## What the exercise asks:
Where the records below have a line with "index", that line is to be copied.

━━━━━ Data records

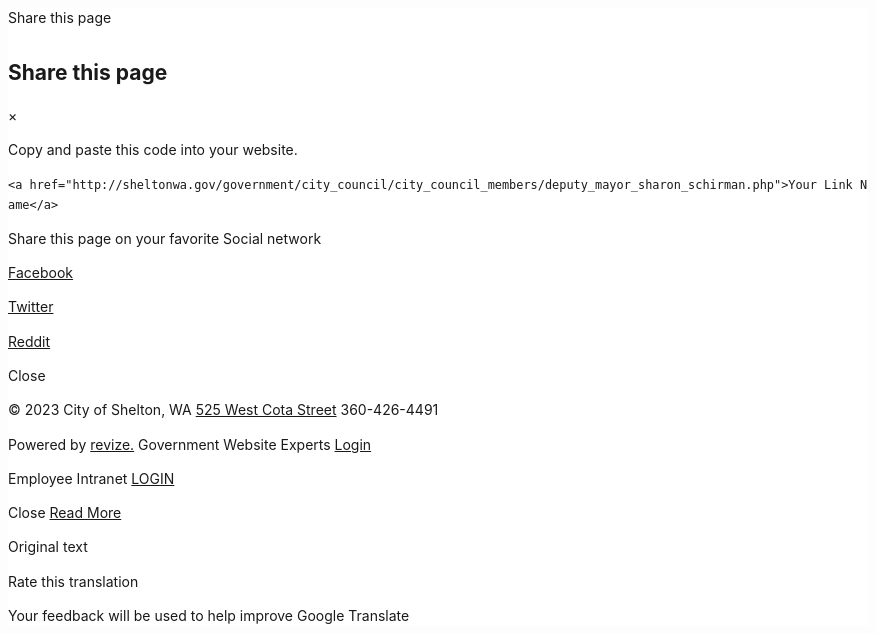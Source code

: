 Share this page

## Share this page

×

Copy and paste this code into your website.

```
<a href="http://sheltonwa.gov/government/city_council/city_council_members/deputy_mayor_sharon_schirman.php">Your Link Name</a>
```

Share this page on your favorite Social network

[Facebook](https://www.facebook.com/sharer/sharer.php?u=http%3A%2F%2Fsheltonwa.gov%2Fgovernment%2Fcity_council%2Fcity_council_members%2Fdeputy_mayor_sharon_schirman.php)

[Twitter](https://www.twitter.com/intent/tweet?url=http%3A%2F%2Fsheltonwa.gov%2Fgovernment%2Fcity_council%2Fcity_council_members%2Fdeputy_mayor_sharon_schirman.php)

[Reddit](https://www.reddit.com/submit?url=http%3A%2F%2Fsheltonwa.gov%2Fgovernment%2Fcity_council%2Fcity_council_members%2Fdeputy_mayor_sharon_schirman.php)

Close

© 2023 City of Shelton, WA [525 West Cota Street](https://sheltonwa.gov/how_do_i/contact_the_city/index.php) 360-426-4491

Powered by [revize.](https://www.revize.com) Government Website Experts [Login](https://cms8.revize.com/revize/security/index.jsp?webspace=sheltonwa&filename=%2Fgovernment%2Fcity_council%2Fcity_council_members%2Fdeputy_mayor_sharon_schirman.php)

Employee Intranet [LOGIN](https://sheltonwa.sharepoint.com)

Close [Read More](https://sheltonwa.gov/government/city_council/city_council_members/deputy_mayor_sharon_schirman.php)

Original text

Rate this translation

Your feedback will be used to help improve Google Translate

━━━━━━━━━━

## Response area:
© 2023 City of Shelton, WA [525 West Cota Street](https://sheltonwa.gov/how_do_i/contact_the_city/index.php) 360-426-4491
Powered by [revize.](https://www.revize.com) Government Website Experts [Login](https://cms8.revize.com/revize/security/index.jsp?webspace=sheltonwa&filename=%2Fgovernment%2Fcity_council%2Fcity_council_members%2Fdeputy_mayor_sharon_schirman.php)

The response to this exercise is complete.